Keys to Successful IntegrationWhen you install a new application, there is often the need to connect it to upstream and downstream systems, eventually.  Integration is the key to real process improvement.  How can you pull off this task successfully using time-tested best practices?

A system that works in isolation limits its value to the business if it cannot hand off information from one business function to another.  For example, the contract management system should be tied to the payment systems.  The procurement system needs to be tied to the general ledger.  To give a packaged software example, Oracle CM should be connected to Primavera P6 and your ERP system.

Project Kickoff

Exactly how do you start a systems integration project? Every project needs a champion, someone at the senior management or executive level to sponsor the project and provide oversight.  Such a person has the authority to effect change across the organization, which is something the departmental manager cannot do alone.

Once you have a champion, you need to organize a steering committee.  The committee brings together all the impacted parties and internal and external customers.  These people will agree on project scope and make a project plan outlining the required resources and milestones.  It is important at this point to write a project statement answering these questions:

  • What is the business driver for the integration?
  • Are the expected results and success criteria clear?
  • Are the developers able to do this in stages or is it an all or nothing endeavor?
  • What are the potential integration points being considered?
  • Can the two systems be integrated?

The steering committee should develop a RACI matrix.  This is made up of four areas: responsibility, approve, consult, and inform.  The Responsible party is, who is assigned to the task.  The Approver is also accountable for the task; they sign off on its completion.   The Consultant is the one whose input will be needed at times.  For example, they could outline a realistic scenario for the testers to include in their functional test or give opinion and insight into company practices with which IT people might not be familiar.  Informed is your steering committee, internal customers, and affected parties.  For example, you will need to work with the people who run the contract management system if you are connecting the financials to that.

Now a project manager is appointed plus someone to oversee the project.  A strong project lead is needed to drive the project.   This is not the project manager.  The project manager tracks milestones and progress and can be part time on the project.  The project lead is someone with a strong personality that can drive issues to resolution and make sure that development is tied to requirements.  This person is able to do battle with any vested interests who could cause any delay in the project and keep the project on track, so that costs do not get out of control.

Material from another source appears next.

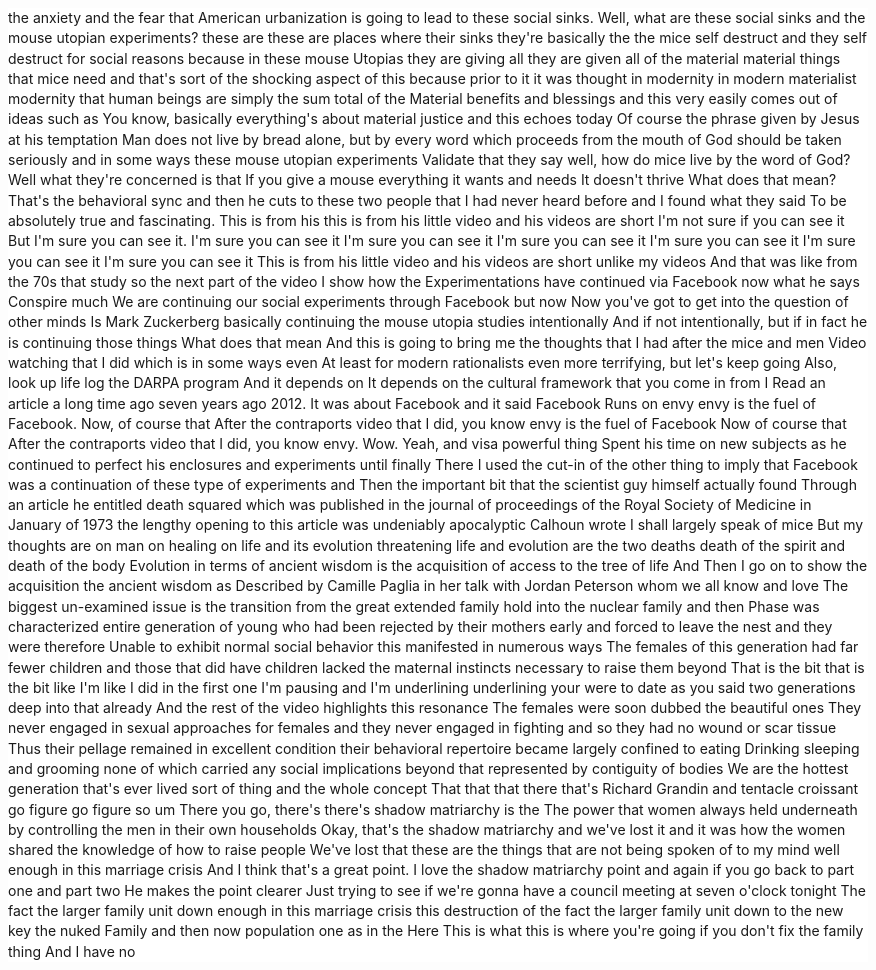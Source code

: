 the anxiety and the fear that American urbanization is going to lead to these social sinks. Well, what are these social sinks and the mouse utopian experiments? these are these are places where their sinks they're basically the the mice self destruct and they self destruct for social reasons because in these mouse Utopias they are giving all they are given all of the material material things that mice need and that's sort of the shocking aspect of this because prior to it it was thought in modernity in modern materialist modernity that human beings are simply the sum total of the Material benefits and blessings and this very easily comes out of ideas such as You know, basically everything's about material justice and this echoes today Of course the phrase given by Jesus at his temptation Man does not live by bread alone, but by every word which proceeds from the mouth of God should be taken seriously and in some ways these mouse utopian experiments Validate that they say well, how do mice live by the word of God? Well what they're concerned is that If you give a mouse everything it wants and needs It doesn't thrive What does that mean? That's the behavioral sync and then he cuts to these two people that I had never heard before and I found what they said To be absolutely true and fascinating. This is from his this is from his little video and his videos are short I'm not sure if you can see it But I'm sure you can see it. I'm sure you can see it I'm sure you can see it I'm sure you can see it I'm sure you can see it I'm sure you can see it I'm sure you can see it This is from his little video and his videos are short unlike my videos And that was like from the 70s that study so the next part of the video I show how the Experimentations have continued via Facebook now what he says Conspire much We are continuing our social experiments through Facebook but now Now you've got to get into the question of other minds Is Mark Zuckerberg basically continuing the mouse utopia studies intentionally And if not intentionally, but if in fact he is continuing those things What does that mean And this is going to bring me the thoughts that I had after the mice and men Video watching that I did which is in some ways even At least for modern rationalists even more terrifying, but let's keep going Also, look up life log the DARPA program And it depends on It depends on the cultural framework that you come in from I Read an article a long time ago seven years ago 2012. It was about Facebook and it said Facebook Runs on envy envy is the fuel of Facebook. Now, of course that After the contraports video that I did, you know envy is the fuel of Facebook Now of course that After the contraports video that I did, you know envy. Wow. Yeah, and visa powerful thing Spent his time on new subjects as he continued to perfect his enclosures and experiments until finally There I used the cut-in of the other thing to imply that Facebook was a continuation of these type of experiments and Then the important bit that the scientist guy himself actually found Through an article he entitled death squared which was published in the journal of proceedings of the Royal Society of Medicine in January of 1973 the lengthy opening to this article was undeniably apocalyptic Calhoun wrote I shall largely speak of mice But my thoughts are on man on healing on life and its evolution threatening life and evolution are the two deaths death of the spirit and death of the body Evolution in terms of ancient wisdom is the acquisition of access to the tree of life And Then I go on to show the acquisition the ancient wisdom as Described by Camille Paglia in her talk with Jordan Peterson whom we all know and love The biggest un-examined issue is the transition from the great extended family hold into the nuclear family and then Phase was characterized entire generation of young who had been rejected by their mothers early and forced to leave the nest and they were therefore Unable to exhibit normal social behavior this manifested in numerous ways The females of this generation had far fewer children and those that did have children lacked the maternal instincts necessary to raise them beyond That is the bit that is the bit like I'm like I did in the first one I'm pausing and I'm underlining underlining your were to date as you said two generations deep into that already And the rest of the video highlights this resonance The females were soon dubbed the beautiful ones They never engaged in sexual approaches for females and they never engaged in fighting and so they had no wound or scar tissue Thus their pellage remained in excellent condition their behavioral repertoire became largely confined to eating Drinking sleeping and grooming none of which carried any social implications beyond that represented by contiguity of bodies We are the hottest generation that's ever lived sort of thing and the whole concept That that that there that's Richard Grandin and tentacle croissant go figure go figure so um There you go, there's there's shadow matriarchy is the The power that women always held underneath by controlling the men in their own households Okay, that's the shadow matriarchy and we've lost it and it was how the women shared the knowledge of how to raise people We've lost that these are the things that are not being spoken of to my mind well enough in this marriage crisis And I think that's a great point. I love the shadow matriarchy point and again if you go back to part one and part two He makes the point clearer Just trying to see if we're gonna have a council meeting at seven o'clock tonight The fact the larger family unit down enough in this marriage crisis this destruction of the fact the larger family unit down to the new key the nuked Family and then now population one as in the Here This is what this is where you're going if you don't fix the family thing And I have no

The project lead and project managers determine what resources to bring onboard and when.  That would include the system architect, developers, and part-time or full-time testing resources and part-time business subject matter experts.

Types of Integration

There are two types of integrations:  (1) those for which the packaged applications, such as Oracle ERP, have built-in tools for integration, such as a web services, bulk data loaders, and messaging and (2) those for which a custom interface must be built.

Built-in tools are preferred over writing custom code.  Built-in tools comes with vendor support.  Custom software by definition does not.  Custom software raises the issue of how to keep the interface running months or years after the project has gone live, and the developer who wrote it is long-gone from the company.  This creates risk for long-term support of the project.  During project development, this creates additional complexity due to the effort to architect and program something that works with the packaged software.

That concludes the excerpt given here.